Stage One - Dilatation Station

  • True labor pains → full dilatation (10 cm).
  • Phases: Latent & Active. Cervical Effacement and Dilation During Labor

Latent Phase (0 → <6 cm):

  • Effacement & early dilatation.
  • Contractions: Mild, irregular → stronger, frequent.
  • Prolonged: P > 20 hrs, M > 14 hrs.

Active Phase (≥6 cm → 10 cm):

  • Rapid dilatation.
  • Rate: P ≥ 1.2 cm/hr; M ≥ 1.5 cm/hr.
  • Contractions: Regular, strong (3-5/10 min, ≥45s).
  • Descent starts.
  • Protraction: Dilatation < P 1.2 cm/hr, M 1.5 cm/hr.
  • Arrest: No change ≥ 4h (good ctx) or ≥ 6h (poor ctx).
  • Monitoring: Partograph, FHR (Fetal Heart Rate).

Stage Two & Three - Delivery Double Bill

Stage Two: Fetal Expulsion

  • Starts: Full cervical dilatation (10 cm).

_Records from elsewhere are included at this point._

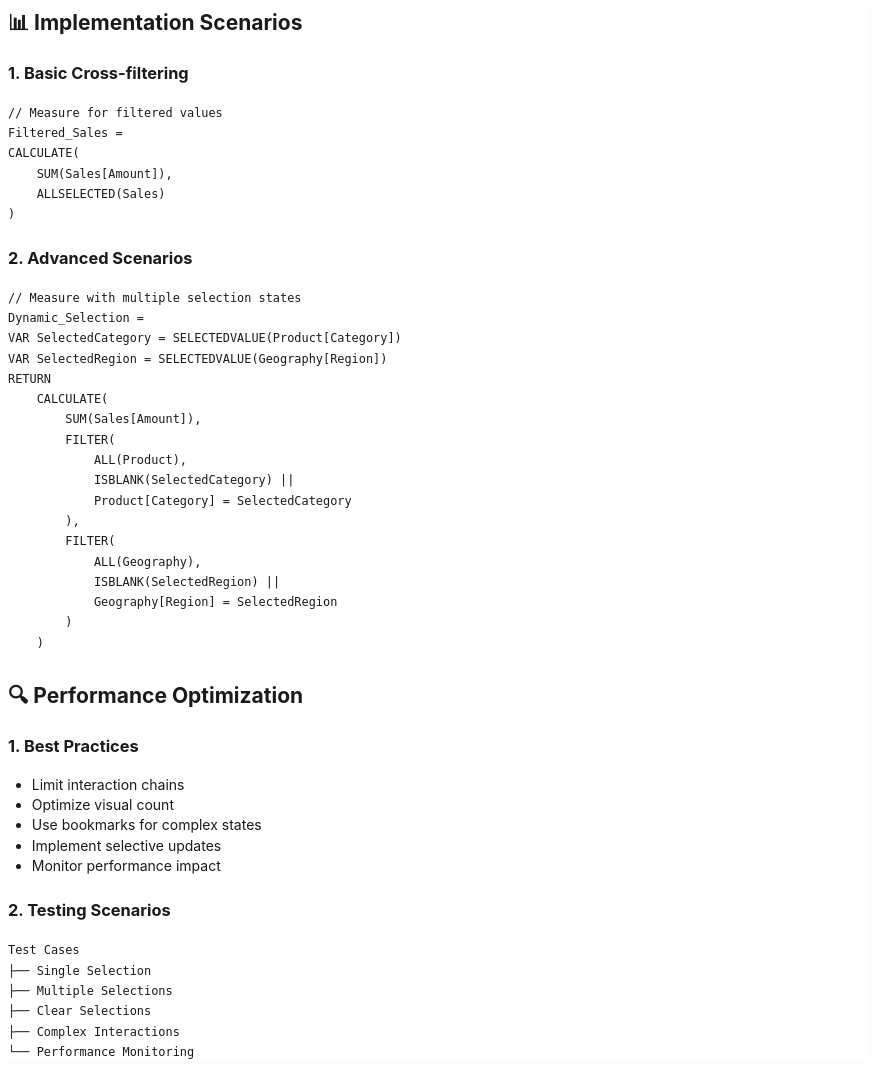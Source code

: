 ## 📊 Implementation Scenarios

### 1. Basic Cross-filtering
```dax
// Measure for filtered values
Filtered_Sales = 
CALCULATE(
    SUM(Sales[Amount]),
    ALLSELECTED(Sales)
)
```

### 2. Advanced Scenarios
```dax
// Measure with multiple selection states
Dynamic_Selection = 
VAR SelectedCategory = SELECTEDVALUE(Product[Category])
VAR SelectedRegion = SELECTEDVALUE(Geography[Region])
RETURN
    CALCULATE(
        SUM(Sales[Amount]),
        FILTER(
            ALL(Product),
            ISBLANK(SelectedCategory) || 
            Product[Category] = SelectedCategory
        ),
        FILTER(
            ALL(Geography),
            ISBLANK(SelectedRegion) || 
            Geography[Region] = SelectedRegion
        )
    )
```

## 🔍 Performance Optimization

### 1. Best Practices
- Limit interaction chains
- Optimize visual count
- Use bookmarks for complex states
- Implement selective updates
- Monitor performance impact

### 2. Testing Scenarios
```plaintext
Test Cases
├── Single Selection
├── Multiple Selections
├── Clear Selections
├── Complex Interactions
└── Performance Monitoring
```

Ends: Complete fetal delivery.
  • Duration (Max):
    • Primigravida: 2 hrs (extends to 3 hrs with epidural).
    • Multigravida: 1 hr (extends to 2 hrs with epidural).
  • Cardinal Movements (📌 Every Darn Fool In Egypt Eats Raw Eggs): Engagement, Descent, Flexion, Internal Rotation, Extension, Restitution (External Rotation), Expulsion.

    ⭐ McRoberts maneuver (maternal thigh hyperflexion onto abdomen) is a primary intervention for shoulder dystocia.

  • Episiotomy: Mediolateral common; consider for fetal distress, operative vaginal delivery, prior severe tear. Cardinal movements of labor

Stage Three: Placental Delivery

  • Starts: After fetal delivery. Ends: Complete placental & membrane expulsion.
  • Duration: Normally 5-15 min; prolonged if >30 min (risk of PPH).
  • Signs of Placental Separation:
    • Sudden gush of blood.
    • Apparent lengthening of umbilical cord.
    • Uterus becomes globular, firm (Calkin's sign) & rises.
  • Active Management (AMTSL) reduces PPH:
    • Oxytocic (e.g., Oxytocin 10 IU IM/IV) with anterior shoulder or post-delivery.
    • Controlled Cord Traction (CCT).
    • Uterine massage after placental delivery.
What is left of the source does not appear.